A snap swivel is a device that connects two fishing lines so they can be cast simultaneously. It’s an incredibly helpful tool for any fisherman, but how do you use one? You’re in luck!
This blog post will provide a complete tutorial on how to use the snap swivel correctly and how it works. We’ll also talk about how much of an advantage using this little piece of equipment can give your fishing game. Let’s get started!
How to Use Snap Swivel
Fishing Line Connection: One of the most common mistakes made in fishing is having two lines that are not connected. This means you’ll be throwing your line out there, and then it will have nothing to connect with once it has reached its destination. That’s where the snap swivel comes into play.
The Chain: The chain is the most important part of this accessory. It’s what will actually connect your line with another nearby, and it’s how you’ll know which way to reel in each end for them both to be connected. You can either have two chains that are the same, or one chain that links two lines together.
The Snap Swivel Head: The head is what attaches the chains securely to your line and it’s also where you’ll be attaching hooks or lures. The bigger the head on the end of the attachment, then generally speaking you’ll be better suited for catching larger fish.
The Swivel: The swivel is a circular piece of metal that’s attached to the head and it will rotate freely without tangling your line with other nearby hooks or lures.

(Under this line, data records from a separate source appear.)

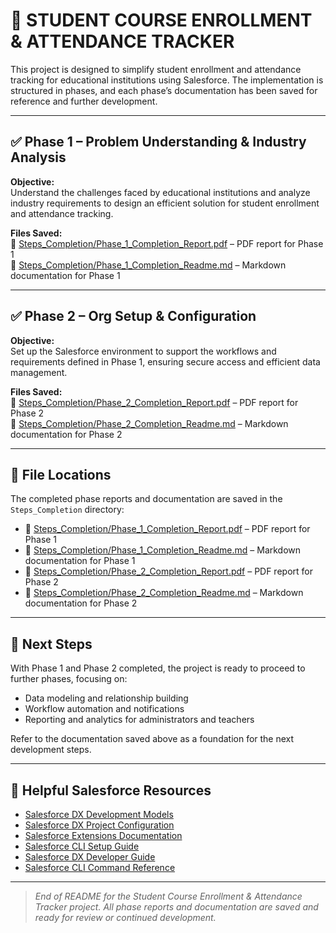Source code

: # 📘 STUDENT COURSE ENROLLMENT & ATTENDANCE TRACKER

This project is designed to simplify student enrollment and attendance tracking for educational institutions using Salesforce. The implementation is structured in phases, and each phase’s documentation has been saved for reference and further development.

---

## ✅ Phase 1 – Problem Understanding & Industry Analysis

**Objective:**  
Understand the challenges faced by educational institutions and analyze industry requirements to design an efficient solution for student enrollment and attendance tracking.

**Files Saved:**  
📂 [Steps_Completion/Phase_1_Completion_Report.pdf](Steps_Completion/Phase_1_Completion_Report.pdf) – PDF report for Phase 1  
📂 [Steps_Completion/Phase_1_Completion_Readme.md](Steps_Completion/Phase_1_Completion_Readme.md) – Markdown documentation for Phase 1

---

## ✅ Phase 2 – Org Setup & Configuration

**Objective:**  
Set up the Salesforce environment to support the workflows and requirements defined in Phase 1, ensuring secure access and efficient data management.

**Files Saved:**  
📂 [Steps_Completion/Phase_2_Completion_Report.pdf](Steps_Completion/Phase_2_Completion_Report.pdf) – PDF report for Phase 2  
📂 [Steps_Completion/Phase_2_Completion_Readme.md](Steps_Completion/Phase_2_Completion_Readme.md) – Markdown documentation for Phase 2

---

## 📂 File Locations

The completed phase reports and documentation are saved in the `Steps_Completion` directory:

- 📂 [Steps_Completion/Phase_1_Completion_Report.pdf](Steps_Completion/Phase_1_Completion_Report.pdf) – PDF report for Phase 1  
- 📂 [Steps_Completion/Phase_1_Completion_Readme.md](Steps_Completion/Phase_1_Completion_Readme.md) – Markdown documentation for Phase 1  
- 📂 [Steps_Completion/Phase_2_Completion_Report.pdf](Steps_Completion/Phase_2_Completion_Report.pdf) – PDF report for Phase 2  
- 📂 [Steps_Completion/Phase_2_Completion_Readme.md](Steps_Completion/Phase_2_Completion_Readme.md) – Markdown documentation for Phase 2

---

## 📌 Next Steps

With Phase 1 and Phase 2 completed, the project is ready to proceed to further phases, focusing on:

- Data modeling and relationship building
- Workflow automation and notifications
- Reporting and analytics for administrators and teachers

Refer to the documentation saved above as a foundation for the next development steps.

---

## 🔗 Helpful Salesforce Resources

- [Salesforce DX Development Models](https://developer.salesforce.com/tools/vscode/en/user-guide/development-models)  
- [Salesforce DX Project Configuration](https://developer.salesforce.com/docs/atlas.en-us.sfdx_dev.meta/sfdx_dev/sfdx_dev_ws_config.htm)  
- [Salesforce Extensions Documentation](https://developer.salesforce.com/tools/vscode/)  
- [Salesforce CLI Setup Guide](https://developer.salesforce.com/docs/atlas.en-us.sfdx_setup.meta/sfdx_setup/sfdx_setup_intro.htm)  
- [Salesforce DX Developer Guide](https://developer.salesforce.com/docs/atlas.en-us.sfdx_dev.meta/sfdx_dev/sfdx_dev_intro.htm)  
- [Salesforce CLI Command Reference](https://developer.salesforce.com/docs/atlas.en-us.sfdx_cli_reference.meta/sfdx_cli_reference/cli_reference.htm)

---

> _End of README for the Student Course Enrollment & Attendance Tracker project. All phase reports and documentation are saved and ready for review or continued development._

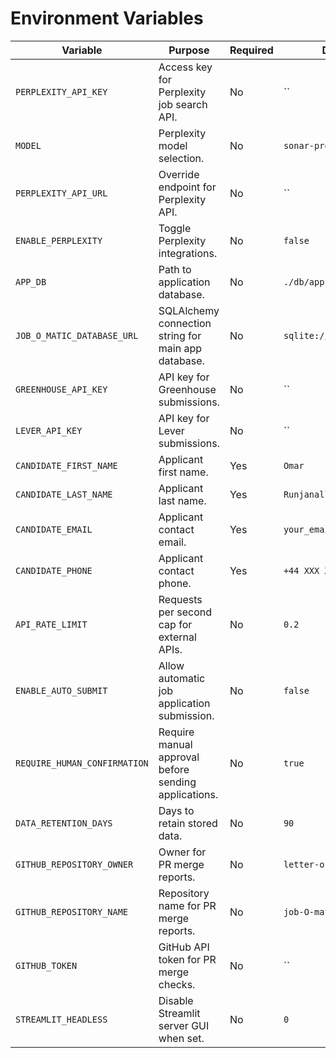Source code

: # Environment Variables

| Variable | Purpose | Required | Default |
|----------|---------|----------|---------|
| `PERPLEXITY_API_KEY` | Access key for Perplexity job search API. | No | `` |
| `MODEL` | Perplexity model selection. | No | `sonar-pro` |
| `PERPLEXITY_API_URL` | Override endpoint for Perplexity API. | No | `` |
| `ENABLE_PERPLEXITY` | Toggle Perplexity integrations. | No | `false` |
| `APP_DB` | Path to application database. | No | `./db/app.db` |
| `JOB_O_MATIC_DATABASE_URL` | SQLAlchemy connection string for main app database. | No | `sqlite:///data/jobs.db` |
| `GREENHOUSE_API_KEY` | API key for Greenhouse submissions. | No | `` |
| `LEVER_API_KEY` | API key for Lever submissions. | No | `` |
| `CANDIDATE_FIRST_NAME` | Applicant first name. | Yes | `Omar` |
| `CANDIDATE_LAST_NAME` | Applicant last name. | Yes | `Runjanally` |
| `CANDIDATE_EMAIL` | Applicant contact email. | Yes | `your_email@example.com` |
| `CANDIDATE_PHONE` | Applicant contact phone. | Yes | `+44 XXX XXX XXXX` |
| `API_RATE_LIMIT` | Requests per second cap for external APIs. | No | `0.2` |
| `ENABLE_AUTO_SUBMIT` | Allow automatic job application submission. | No | `false` |
| `REQUIRE_HUMAN_CONFIRMATION` | Require manual approval before sending applications. | No | `true` |
| `DATA_RETENTION_DAYS` | Days to retain stored data. | No | `90` |
| `GITHUB_REPOSITORY_OWNER` | Owner for PR merge reports. | No | `letter-orgz` |
| `GITHUB_REPOSITORY_NAME` | Repository name for PR merge reports. | No | `job-O-matic-` |
| `GITHUB_TOKEN` | GitHub API token for PR merge checks. | No | `` |
| `STREAMLIT_HEADLESS` | Disable Streamlit server GUI when set. | No | `0` |
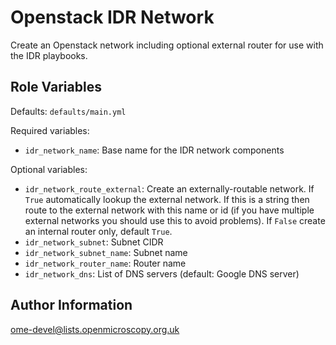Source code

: Openstack IDR Network
=====================

Create an Openstack network including optional external router for use with the IDR playbooks.


Role Variables
--------------

Defaults: `defaults/main.yml`

Required variables:
- `idr_network_name`: Base name for the IDR network components

Optional variables:
- `idr_network_route_external`: Create an externally-routable network.
   If `True` automatically lookup the external network.
   If this is a string then route to the external network with this name or id (if you have multiple external networks you should use this to avoid problems).
   If `False` create an internal router only, default `True`.
- `idr_network_subnet`: Subnet CIDR
- `idr_network_subnet_name`: Subnet name
- `idr_network_router_name`: Router name
- `idr_network_dns`: List of DNS servers (default: Google DNS server)


Author Information
------------------

ome-devel@lists.openmicroscopy.org.uk
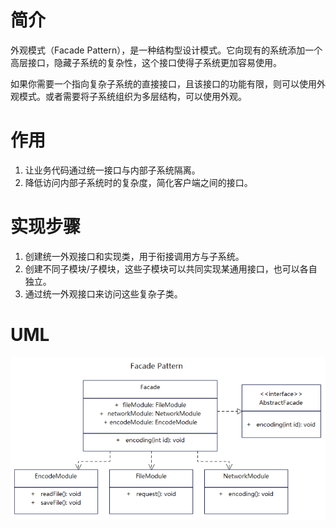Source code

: # 简介
外观模式（Facade Pattern），是一种结构型设计模式。它向现有的系统添加一个高层接口，隐藏子系统的复杂性，这个接口使得子系统更加容易使用。

如果你需要一个指向复杂子系统的直接接口，且该接口的功能有限，则可以使用外观模式。或者需要将子系统组织为多层结构，可以使用外观。

# 作用
1. 让业务代码通过统一接口与内部子系统隔离。
2. 降低访问内部子系统时的复杂度，简化客户端之间的接口。

# 实现步骤
1. 创建统一外观接口和实现类，用于衔接调用方与子系统。
2. 创建不同子模块/子模块，这些子模块可以共同实现某通用接口，也可以各自独立。
3. 通过统一外观接口来访问这些复杂子类。

# UML
<img src="../docs/uml/facade-pattern.png">
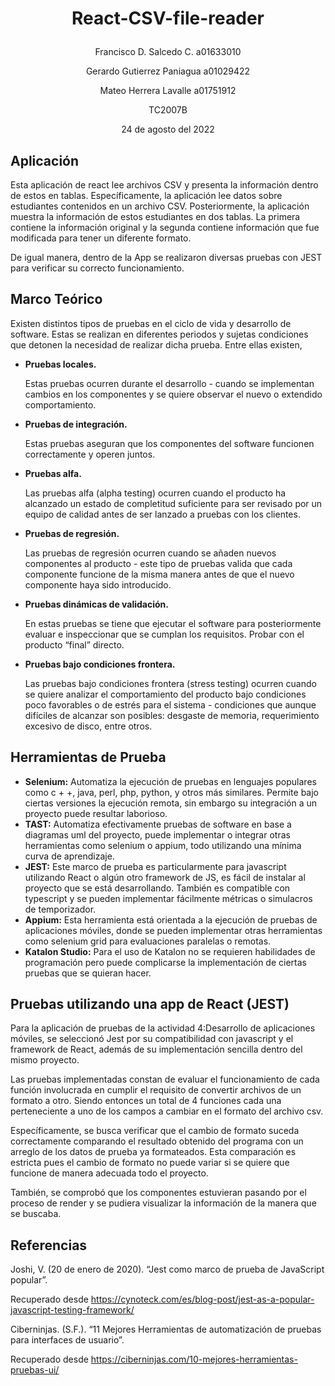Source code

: # <p align="center"> React-CSV-file-reader </p>

<p align="center"> Francisco D. Salcedo C. a01633010 </p>
<p align="center"> Gerardo Gutierrez Paniagua a01029422</p> 
<p align="center"> Mateo Herrera Lavalle a01751912</p> 
<p align="center"> TC2007B</p> 
<p align="center"> 24 de agosto del 2022</p> 


## Aplicación

Esta aplicación de react lee archivos CSV y presenta la información dentro de estos en tablas. Específicamente, la aplicación lee datos sobre estudiantes contenidos en un archivo CSV. Posteriormente, la aplicación muestra la información de estos estudiantes en dos tablas. La primera contiene la información original y la segunda contiene información que fue modificada para tener un diferente formato.

De igual manera, dentro de la App se realizaron diversas pruebas con JEST para verificar su correcto funcionamiento.


## Marco Teórico


Existen distintos tipos de pruebas en el ciclo de vida y desarrollo de software. Estas se realizan en diferentes periodos y sujetas condiciones que detonen la necesidad de realizar dicha prueba. Entre ellas existen,


* **Pruebas locales.**

  Estas pruebas ocurren durante el desarrollo - cuando se implementan cambios en los componentes y se quiere observar el nuevo o extendido comportamiento.
* **Pruebas de integración.**

  Estas pruebas aseguran que los componentes del software funcionen correctamente y operen juntos.
* **Pruebas alfa.**
  
  Las pruebas alfa (alpha testing) ocurren cuando el producto ha alcanzado un estado de completitud suficiente para ser revisado por un equipo de calidad antes de ser lanzado a pruebas con los clientes.
* **Pruebas de regresión.**

  Las pruebas de regresión ocurren cuando se añaden nuevos componentes al producto - este tipo de pruebas valida que cada componente funcione de la misma manera antes de que el nuevo componente haya sido introducido.
* **Pruebas dinámicas de validación.**

  En estas pruebas se tiene que ejecutar el software para posteriormente evaluar e inspeccionar que se cumplan los requisitos. Probar con el producto “final” directo.
* **Pruebas bajo condiciones frontera.**

  Las pruebas bajo condiciones frontera (stress testing) ocurren cuando se quiere analizar el comportamiento del producto bajo condiciones poco favorables o de estrés para el sistema - condiciones que aunque difíciles de alcanzar son posibles: desgaste de memoria, requerimiento excesivo de disco, entre otros.

## Herramientas de Prueba

* **Selenium:** Automatiza la ejecución de pruebas en lenguajes populares como c + +, java, perl, php, python, y otros más similares. Permite bajo ciertas versiones la ejecución remota, sin embargo su integración a un proyecto puede resultar laborioso. 
* **TAST:** Automatiza efectivamente pruebas de software en base a diagramas uml del proyecto, puede implementar o integrar otras herramientas como selenium o appium, todo utilizando una mínima curva de aprendizaje. 
* **JEST:** Este marco de prueba es particularmente para javascript utilizando React o algún otro framework de JS, es fácil de instalar al proyecto que se está desarrollando. También es compatible con typescript y se pueden implementar fácilmente métricas o simulacros de temporizador. 
* **Appium:** Esta herramienta está orientada a la ejecución de pruebas de aplicaciones móviles, donde se pueden implementar otras herramientas como selenium grid para evaluaciones paralelas o remotas.
* **Katalon Studio:** Para el uso de Katalon no se requieren habilidades de programación pero puede complicarse la implementación de ciertas pruebas que se quieran hacer. 

## Pruebas utilizando una app de React (JEST)
Para la aplicación de pruebas de la actividad 4:Desarrollo de aplicaciones móviles, se seleccionó Jest por su compatibilidad con javascript y el framework de React, además de su implementación sencilla dentro del mismo proyecto.

Las pruebas implementadas constan de evaluar el funcionamiento de cada función involucrada en cumplir el requisito de convertir archivos de un formato a otro. Siendo entonces un total de 4 funciones cada una perteneciente a uno de los campos a cambiar en el formato del archivo csv. 

Específicamente, se busca verificar que el cambio de formato suceda correctamente comparando el resultado obtenido del programa con un arreglo de los datos de prueba ya formateados. Esta comparación es estricta pues el cambio de formato no puede variar si se quiere que funcione de manera adecuada todo el proyecto. 

También, se comprobó que los componentes estuvieran pasando por el proceso de render y se pudiera visualizar la información de la manera que se buscaba. 


## Referencias

Joshi, V. (20 de enero de 2020). “Jest como marco de prueba de JavaScript popular”. 

  Recuperado desde https://cynoteck.com/es/blog-post/jest-as-a-popular-javascript-testing-framework/

Ciberninjas. (S.F.). “11 Mejores Herramientas de automatización de pruebas para interfaces de usuario”.
  
  Recuperado desde https://ciberninjas.com/10-mejores-herramientas-pruebas-ui/
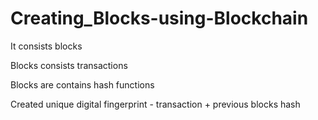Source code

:# Creating_Blocks-using-Blockchain

It consists blocks 

Blocks consists transactions 

Blocks are contains hash functions         

Created unique digital fingerprint - transaction + previous blocks hash
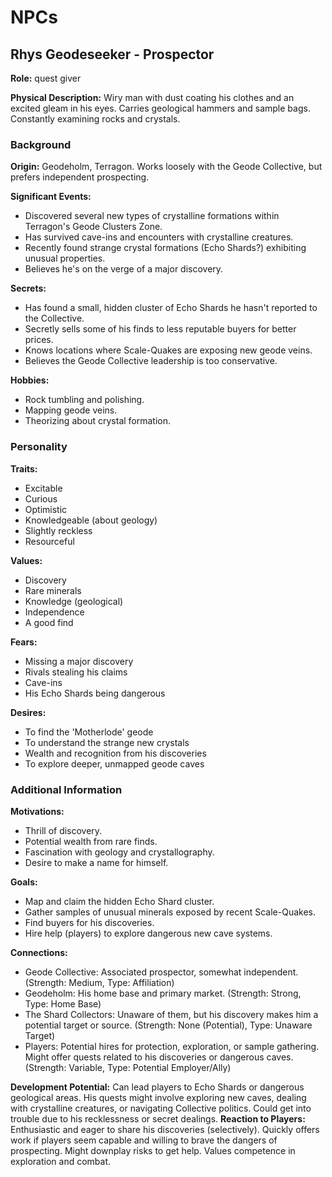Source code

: # NPCs

## Rhys Geodeseeker - Prospector
**Role:** quest giver

**Physical Description:** Wiry man with dust coating his clothes and an excited gleam in his eyes. Carries geological hammers and sample bags. Constantly examining rocks and crystals.

### Background
**Origin:** Geodeholm, Terragon. Works loosely with the Geode Collective, but prefers independent prospecting.

**Significant Events:**
- Discovered several new types of crystalline formations within Terragon's Geode Clusters Zone.
- Has survived cave-ins and encounters with crystalline creatures.
- Recently found strange crystal formations (Echo Shards?) exhibiting unusual properties.
- Believes he's on the verge of a major discovery.

**Secrets:**
- Has found a small, hidden cluster of Echo Shards he hasn't reported to the Collective.
- Secretly sells some of his finds to less reputable buyers for better prices.
- Knows locations where Scale-Quakes are exposing new geode veins.
- Believes the Geode Collective leadership is too conservative.

**Hobbies:**
- Rock tumbling and polishing.
- Mapping geode veins.
- Theorizing about crystal formation.

### Personality
**Traits:**
- Excitable
- Curious
- Optimistic
- Knowledgeable (about geology)
- Slightly reckless
- Resourceful

**Values:**
- Discovery
- Rare minerals
- Knowledge (geological)
- Independence
- A good find

**Fears:**
- Missing a major discovery
- Rivals stealing his claims
- Cave-ins
- His Echo Shards being dangerous

**Desires:**
- To find the 'Motherlode' geode
- To understand the strange new crystals
- Wealth and recognition from his discoveries
- To explore deeper, unmapped geode caves

### Additional Information
**Motivations:**
- Thrill of discovery.
- Potential wealth from rare finds.
- Fascination with geology and crystallography.
- Desire to make a name for himself.

**Goals:**
- Map and claim the hidden Echo Shard cluster.
- Gather samples of unusual minerals exposed by recent Scale-Quakes.
- Find buyers for his discoveries.
- Hire help (players) to explore dangerous new cave systems.

**Connections:**
- Geode Collective: Associated prospector, somewhat independent. (Strength: Medium, Type: Affiliation)
- Geodeholm: His home base and primary market. (Strength: Strong, Type: Home Base)
- The Shard Collectors: Unaware of them, but his discovery makes him a potential target or source. (Strength: None (Potential), Type: Unaware Target)
- Players: Potential hires for protection, exploration, or sample gathering. Might offer quests related to his discoveries or dangerous caves. (Strength: Variable, Type: Potential Employer/Ally)

**Development Potential:** Can lead players to Echo Shards or dangerous geological areas. His quests might involve exploring new caves, dealing with crystalline creatures, or navigating Collective politics. Could get into trouble due to his recklessness or secret dealings.
**Reaction to Players:** Enthusiastic and eager to share his discoveries (selectively). Quickly offers work if players seem capable and willing to brave the dangers of prospecting. Might downplay risks to get help. Values competence in exploration and combat.

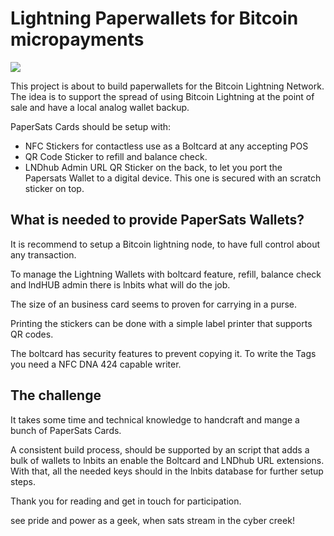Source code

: # Lightning Paperwallets for Bitcoin micropayments

<img src="https://papersats.io/papersats-card-mockup.png">

This project is about to build paperwallets for the Bitcoin Lightning Network. The idea is to support the spread of using Bitcoin Lightning at the point of sale and have a local analog wallet backup.

PaperSats Cards should be setup with:

- NFC Stickers for contactless use as a Boltcard at any accepting POS
- QR Code Sticker to refill and balance check.
- LNDhub Admin URL QR Sticker on the back, to let you port the Papersats Wallet to a digital device. This one is secured with an scratch sticker on top.

## What is needed to provide PaperSats Wallets?

It is recommend to setup a Bitcoin lightning node, to have full control about any transaction.

To manage the Lightning Wallets with boltcard feature, refill, balance check and lndHUB admin there is lnbits what will do the job.

The size of an business card seems to proven for carrying in a purse.

Printing the stickers can be done with a simple label printer that supports QR codes.

The boltcard has security features to prevent copying it. To write the Tags you need a NFC DNA 424 capable writer.

## The challenge
It takes some time and technical knowledge to handcraft and mange a bunch of PaperSats Cards.

A consistent build process, should be supported by an script that adds a bulk of wallets to lnbits an enable the Boltcard and LNDhub URL extensions.
With that, all the needed keys should in the lnbits database for further setup steps.

Thank you for reading and get in touch for participation.

see pride and power as a geek, when sats stream in the cyber creek!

You can choose from either an inline, which is a single swivel positioned in the center of your line, or an offset which has two swivels that are off to one side.
Snap Swivel vs. Snap Rope: The main difference between these two is how they’re attached at either end and how much easier it is to change hooks or lures. With a snap swivel, it’s quick and easy to just pop the end off with your fingers whereas with a snap rope you’ll need some pliers for any changes.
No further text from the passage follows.